Think it through. Say a cup of coffee costs $X. At today's exchange rate that's Y BTC. If the "value" of a BTC now doubles that same Y BTC can be exchanged for $2X, so you effectively paid double for your coffee, because coffee is not priced in BTC. Bitcoin, by design, is a deflationary vehicle because the quantity of BTC is fixed. So the more it is adopted the higher its "price" has to rise, which means you never want to spend it.

Suppose your salary was paid in BTC. Each year your salary would be reduced because the next year's BTC is "worth" much more than this year's, and your actual salary isn't going to double each year. Your incentive is to save every BTC you earn, not spend it. For the same reason, you'd never borrow BTC because the effective "interest rate" would be astronomical. Would you try to buy a house today using a "payday loan"?

So now you have a "currency" that nobody wants to actually spend, and a nonexistent credit market. How does an economy operate like that? Economists will tell you that deflation is much more destructive than inflation. Ideally a currency should be perfectly stable, which is something BTC can never be, by design. Hence BTC can never be an actual viable currency. It's a pure speculative instrument.

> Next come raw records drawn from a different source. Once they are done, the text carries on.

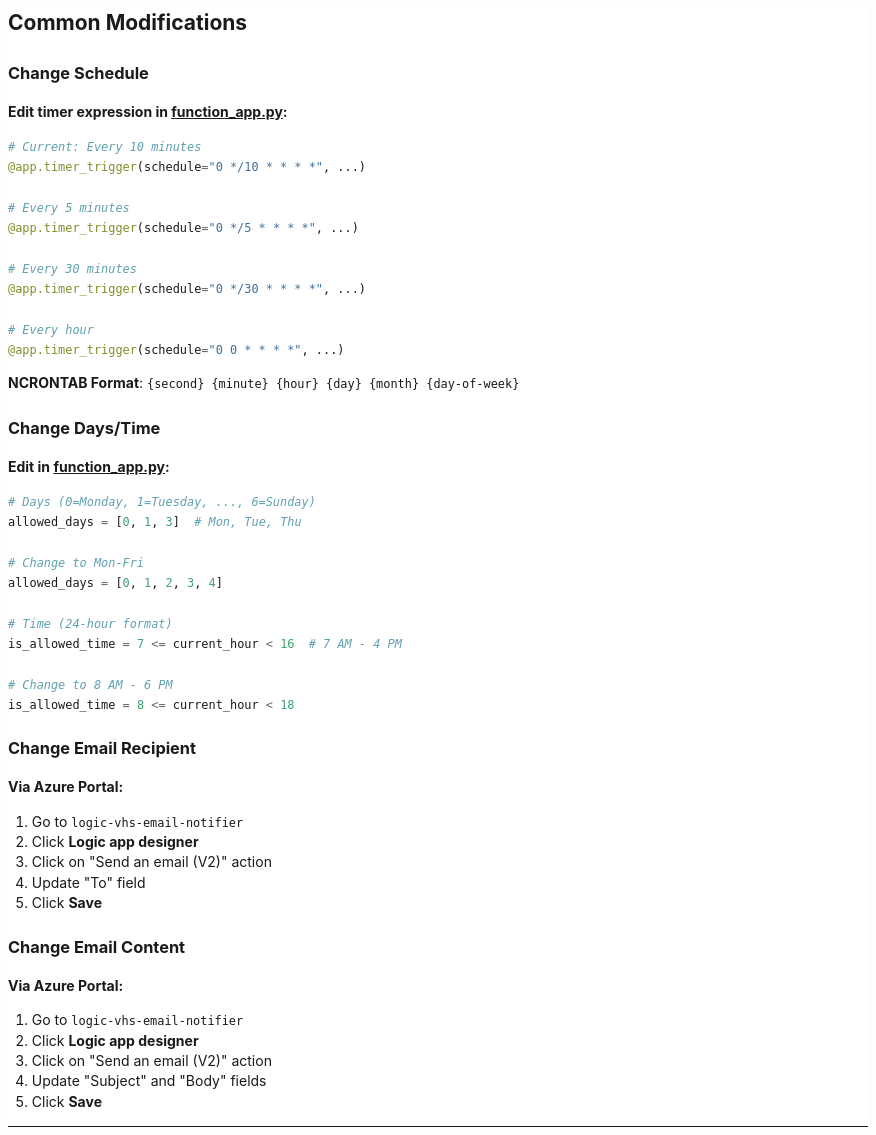 ## Common Modifications

### Change Schedule

**Edit timer expression in [function_app.py](function_app.py:114):**

```python
# Current: Every 10 minutes
@app.timer_trigger(schedule="0 */10 * * * *", ...)

# Every 5 minutes
@app.timer_trigger(schedule="0 */5 * * * *", ...)

# Every 30 minutes
@app.timer_trigger(schedule="0 */30 * * * *", ...)

# Every hour
@app.timer_trigger(schedule="0 0 * * * *", ...)
```

**NCRONTAB Format**: `{second} {minute} {hour} {day} {month} {day-of-week}`

### Change Days/Time

**Edit in [function_app.py](function_app.py:74-78):**

```python
# Days (0=Monday, 1=Tuesday, ..., 6=Sunday)
allowed_days = [0, 1, 3]  # Mon, Tue, Thu

# Change to Mon-Fri
allowed_days = [0, 1, 2, 3, 4]

# Time (24-hour format)
is_allowed_time = 7 <= current_hour < 16  # 7 AM - 4 PM

# Change to 8 AM - 6 PM
is_allowed_time = 8 <= current_hour < 18
```

### Change Email Recipient

**Via Azure Portal:**
1. Go to `logic-vhs-email-notifier`
2. Click **Logic app designer**
3. Click on "Send an email (V2)" action
4. Update "To" field
5. Click **Save**

### Change Email Content

**Via Azure Portal:**
1. Go to `logic-vhs-email-notifier`
2. Click **Logic app designer**
3. Click on "Send an email (V2)" action
4. Update "Subject" and "Body" fields
5. Click **Save**

---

Today's cryptocurrencies also assume they cannot be forged, but their security is based on mathematically hard problems that are assumed will remain hard forever. The rate of progress in quantum computing doesn't bode well for that assumption. At some point, the entire structure is subject to collapse, which again makes it completely unsuitable as a viable currency.

65 posted on 11/03/2017 2:35:31 AM PDT by AustinBill (consequence is what makes our choices real)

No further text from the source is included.